(Document images with source code)
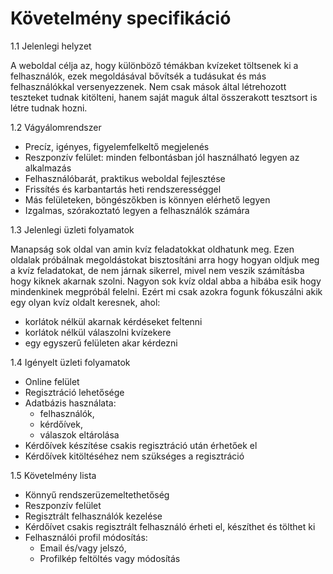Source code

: # Követelmény specifikáció

1.1 Jelenlegi helyzet

A weboldal célja az, hogy különböző témákban kvízeket töltsenek ki a felhasználók, ezek megoldásával bővítsék a tudásukat és más felhasználókkal versenyezzenek. Nem csak
mások által létrehozott teszteket tudnak kitölteni, hanem saját maguk által összerakott tesztsort is létre tudnak hozni. 

1.2 Vágyálomrendszer

 - Precíz, igényes, figyelemfelkeltő megjelenés
 - Reszponzív felület: minden felbontásban jól használható legyen az alkalmazás
 - Felhasználóbarát, praktikus weboldal fejlesztése
 - Frissítés és karbantartás heti rendszerességgel
 - Más felületeken, böngészőkben is könnyen elérhető legyen
 - Izgalmas, szórakoztató legyen a felhasználók számára

1.3 Jelenlegi üzleti folyamatok

Manapság sok oldal van amin kvíz feladatokkat oldhatunk meg. Ezen oldalak próbálnak megoldástokat bisztosítáni arra hogy hogyan oldjuk meg a kvíz feladatokat, de nem járnak sikerrel, mivel nem veszik számításba hogy kiknek akarnak szolni. Nagyon sok kvíz oldal abba a hibába esik hogy mindenkinek megpróbál felelni. Ezért mi csak azokra fogunk fókuszálni akik egy olyan kvíz oldalt keresnek, ahol: 
  - korlátok nélkül akarnak kérdéseket feltenni
  - korlátok nélkül válaszolni kvízekere
  - egy egyszerű felületen akar kérdezni

1.4 Igényelt üzleti folyamatok

- Online felület
- Regisztráció lehetősége
- Adatbázis használata:
  - felhasználók,
  - kérdőívek,
  - válaszok eltárolása
- Kérdőívek készítése csakis regisztráció után érhetőek el
- Kérdőívek kitöltéséhez nem szükséges a regisztráció

1.5 Követelmény lista

- Könnyű rendszerüzemeltethetőség
- Reszponzív felület
- Regisztrált felhasználók kezelése
- Kérdőívet csakis regisztrált felhasználó érheti el, készíthet és tölthet ki
- Felhasználói profil módosítás:
  - Email és/vagy jelszó,
  - Profilkép feltöltés vagy módosítás
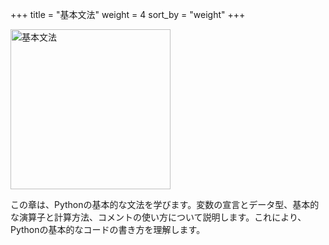 +++
title = "基本文法"
weight = 4
sort_by = "weight"
+++

<img src="https://i.imgur.com/LdQy4zs.png" alt="基本文法" width="256">

この章は、Pythonの基本的な文法を学びます。変数の宣言とデータ型、基本的な演算子と計算方法、コメントの使い方について説明します。これにより、Pythonの基本的なコードの書き方を理解します。
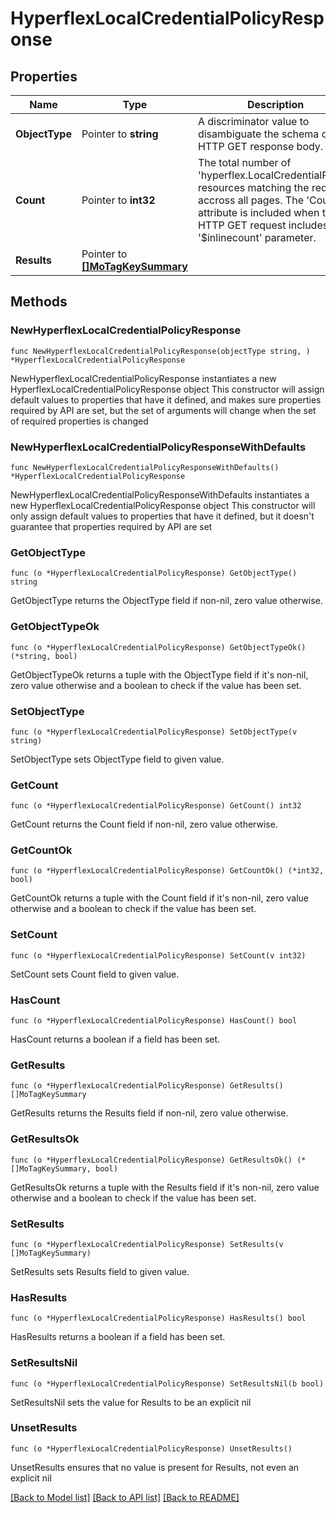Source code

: # HyperflexLocalCredentialPolicyResponse

## Properties

Name | Type | Description | Notes
------------ | ------------- | ------------- | -------------
**ObjectType** | Pointer to **string** | A discriminator value to disambiguate the schema of a HTTP GET response body. | 
**Count** | Pointer to **int32** | The total number of &#39;hyperflex.LocalCredentialPolicy&#39; resources matching the request, accross all pages. The &#39;Count&#39; attribute is included when the HTTP GET request includes the &#39;$inlinecount&#39; parameter. | [optional] 
**Results** | Pointer to [**[]MoTagKeySummary**](mo.TagKeySummary.md) |  | [optional] 

## Methods

### NewHyperflexLocalCredentialPolicyResponse

`func NewHyperflexLocalCredentialPolicyResponse(objectType string, ) *HyperflexLocalCredentialPolicyResponse`

NewHyperflexLocalCredentialPolicyResponse instantiates a new HyperflexLocalCredentialPolicyResponse object
This constructor will assign default values to properties that have it defined,
and makes sure properties required by API are set, but the set of arguments
will change when the set of required properties is changed

### NewHyperflexLocalCredentialPolicyResponseWithDefaults

`func NewHyperflexLocalCredentialPolicyResponseWithDefaults() *HyperflexLocalCredentialPolicyResponse`

NewHyperflexLocalCredentialPolicyResponseWithDefaults instantiates a new HyperflexLocalCredentialPolicyResponse object
This constructor will only assign default values to properties that have it defined,
but it doesn't guarantee that properties required by API are set

### GetObjectType

`func (o *HyperflexLocalCredentialPolicyResponse) GetObjectType() string`

GetObjectType returns the ObjectType field if non-nil, zero value otherwise.

### GetObjectTypeOk

`func (o *HyperflexLocalCredentialPolicyResponse) GetObjectTypeOk() (*string, bool)`

GetObjectTypeOk returns a tuple with the ObjectType field if it's non-nil, zero value otherwise
and a boolean to check if the value has been set.

### SetObjectType

`func (o *HyperflexLocalCredentialPolicyResponse) SetObjectType(v string)`

SetObjectType sets ObjectType field to given value.


### GetCount

`func (o *HyperflexLocalCredentialPolicyResponse) GetCount() int32`

GetCount returns the Count field if non-nil, zero value otherwise.

### GetCountOk

`func (o *HyperflexLocalCredentialPolicyResponse) GetCountOk() (*int32, bool)`

GetCountOk returns a tuple with the Count field if it's non-nil, zero value otherwise
and a boolean to check if the value has been set.

### SetCount

`func (o *HyperflexLocalCredentialPolicyResponse) SetCount(v int32)`

SetCount sets Count field to given value.

### HasCount

`func (o *HyperflexLocalCredentialPolicyResponse) HasCount() bool`

HasCount returns a boolean if a field has been set.

### GetResults

`func (o *HyperflexLocalCredentialPolicyResponse) GetResults() []MoTagKeySummary`

GetResults returns the Results field if non-nil, zero value otherwise.

### GetResultsOk

`func (o *HyperflexLocalCredentialPolicyResponse) GetResultsOk() (*[]MoTagKeySummary, bool)`

GetResultsOk returns a tuple with the Results field if it's non-nil, zero value otherwise
and a boolean to check if the value has been set.

### SetResults

`func (o *HyperflexLocalCredentialPolicyResponse) SetResults(v []MoTagKeySummary)`

SetResults sets Results field to given value.

### HasResults

`func (o *HyperflexLocalCredentialPolicyResponse) HasResults() bool`

HasResults returns a boolean if a field has been set.

### SetResultsNil

`func (o *HyperflexLocalCredentialPolicyResponse) SetResultsNil(b bool)`

 SetResultsNil sets the value for Results to be an explicit nil

### UnsetResults
`func (o *HyperflexLocalCredentialPolicyResponse) UnsetResults()`

UnsetResults ensures that no value is present for Results, not even an explicit nil

[[Back to Model list]](../README.md#documentation-for-models) [[Back to API list]](../README.md#documentation-for-api-endpoints) [[Back to README]](../README.md)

▶ [Task] Print every record exactly, without the pictures.

▶ [Solution to this problem]
Source code

: # Követelmény specifikáció

1.1 Jelenlegi helyzet

A weboldal célja az, hogy különböző témákban kvízeket töltsenek ki a felhasználók, ezek megoldásával bővítsék a tudásukat és más felhasználókkal versenyezzenek. Nem csak
mások által létrehozott teszteket tudnak kitölteni, hanem saját maguk által összerakott tesztsort is létre tudnak hozni. 

1.2 Vágyálomrendszer

 - Precíz, igényes, figyelemfelkeltő megjelenés
 - Reszponzív felület: minden felbontásban jól használható legyen az alkalmazás
 - Felhasználóbarát, praktikus weboldal fejlesztése
 - Frissítés és karbantartás heti rendszerességgel
 - Más felületeken, böngészőkben is könnyen elérhető legyen
 - Izgalmas, szórakoztató legyen a felhasználók számára

1.3 Jelenlegi üzleti folyamatok

Manapság sok oldal van amin kvíz feladatokkat oldhatunk meg. Ezen oldalak próbálnak megoldástokat bisztosítáni arra hogy hogyan oldjuk meg a kvíz feladatokat, de nem járnak sikerrel, mivel nem veszik számításba hogy kiknek akarnak szolni. Nagyon sok kvíz oldal abba a hibába esik hogy mindenkinek megpróbál felelni. Ezért mi csak azokra fogunk fókuszálni akik egy olyan kvíz oldalt keresnek, ahol: 
  - korlátok nélkül akarnak kérdéseket feltenni
  - korlátok nélkül válaszolni kvízekere
  - egy egyszerű felületen akar kérdezni

1.4 Igényelt üzleti folyamatok

- Online felület
- Regisztráció lehetősége
- Adatbázis használata:
  - felhasználók,
  - kérdőívek,
  - válaszok eltárolása
- Kérdőívek készítése csakis regisztráció után érhetőek el
- Kérdőívek kitöltéséhez nem szükséges a regisztráció

1.5 Követelmény lista

- Könnyű rendszerüzemeltethetőség
- Reszponzív felület
- Regisztrált felhasználók kezelése
- Kérdőívet csakis regisztrált felhasználó érheti el, készíthet és tölthet ki
- Felhasználói profil módosítás:
  - Email és/vagy jelszó,
  - Profilkép feltöltés vagy módosítás
 +++
title = "基本文法"
weight = 4
sort_by = "weight"
+++

<img src="https://i.imgur.com/LdQy4zs.png" alt="基本文法" width="256">

この章は、Pythonの基本的な文法を学びます。変数の宣言とデータ型、基本的な演算子と計算方法、コメントの使い方について説明します。これにより、Pythonの基本的なコードの書き方を理解します。
Source code

: # HyperflexLocalCredentialPolicyResponse

## Properties

Name | Type | Description | Notes
------------ | ------------- | ------------- | -------------
**ObjectType** | Pointer to **string** | A discriminator value to disambiguate the schema of a HTTP GET response body. | 
**Count** | Pointer to **int32** | The total number of &#39;hyperflex.LocalCredentialPolicy&#39; resources matching the request, accross all pages. The &#39;Count&#39; attribute is included when the HTTP GET request includes the &#39;$inlinecount&#39; parameter. | [optional] 
**Results** | Pointer to [**[]MoTagKeySummary**](mo.TagKeySummary.md) |  | [optional] 

## Methods

### NewHyperflexLocalCredentialPolicyResponse

`func NewHyperflexLocalCredentialPolicyResponse(objectType string, ) *HyperflexLocalCredentialPolicyResponse`

NewHyperflexLocalCredentialPolicyResponse instantiates a new HyperflexLocalCredentialPolicyResponse object
This constructor will assign default values to properties that have it defined,
and makes sure properties required by API are set, but the set of arguments
will change when the set of required properties is changed

### NewHyperflexLocalCredentialPolicyResponseWithDefaults

`func NewHyperflexLocalCredentialPolicyResponseWithDefaults() *HyperflexLocalCredentialPolicyResponse`

NewHyperflexLocalCredentialPolicyResponseWithDefaults instantiates a new HyperflexLocalCredentialPolicyResponse object
This constructor will only assign default values to properties that have it defined,
but it doesn't guarantee that properties required by API are set

### GetObjectType

`func (o *HyperflexLocalCredentialPolicyResponse) GetObjectType() string`

GetObjectType returns the ObjectType field if non-nil, zero value otherwise.

### GetObjectTypeOk

`func (o *HyperflexLocalCredentialPolicyResponse) GetObjectTypeOk() (*string, bool)`

GetObjectTypeOk returns a tuple with the ObjectType field if it's non-nil, zero value otherwise
and a boolean to check if the value has been set.

### SetObjectType

`func (o *HyperflexLocalCredentialPolicyResponse) SetObjectType(v string)`

SetObjectType sets ObjectType field to given value.


### GetCount

`func (o *HyperflexLocalCredentialPolicyResponse) GetCount() int32`

GetCount returns the Count field if non-nil, zero value otherwise.

### GetCountOk

`func (o *HyperflexLocalCredentialPolicyResponse) GetCountOk() (*int32, bool)`

GetCountOk returns a tuple with the Count field if it's non-nil, zero value otherwise
and a boolean to check if the value has been set.

### SetCount

`func (o *HyperflexLocalCredentialPolicyResponse) SetCount(v int32)`

SetCount sets Count field to given value.

### HasCount

`func (o *HyperflexLocalCredentialPolicyResponse) HasCount() bool`

HasCount returns a boolean if a field has been set.

### GetResults

`func (o *HyperflexLocalCredentialPolicyResponse) GetResults() []MoTagKeySummary`

GetResults returns the Results field if non-nil, zero value otherwise.

### GetResultsOk

`func (o *HyperflexLocalCredentialPolicyResponse) GetResultsOk() (*[]MoTagKeySummary, bool)`

GetResultsOk returns a tuple with the Results field if it's non-nil, zero value otherwise
and a boolean to check if the value has been set.

### SetResults

`func (o *HyperflexLocalCredentialPolicyResponse) SetResults(v []MoTagKeySummary)`

SetResults sets Results field to given value.

### HasResults

`func (o *HyperflexLocalCredentialPolicyResponse) HasResults() bool`

HasResults returns a boolean if a field has been set.

### SetResultsNil

`func (o *HyperflexLocalCredentialPolicyResponse) SetResultsNil(b bool)`

 SetResultsNil sets the value for Results to be an explicit nil

### UnsetResults
`func (o *HyperflexLocalCredentialPolicyResponse) UnsetResults()`

UnsetResults ensures that no value is present for Results, not even an explicit nil

[[Back to Model list]](../README.md#documentation-for-models) [[Back to API list]](../README.md#documentation-for-api-endpoints) [[Back to README]](../README.md)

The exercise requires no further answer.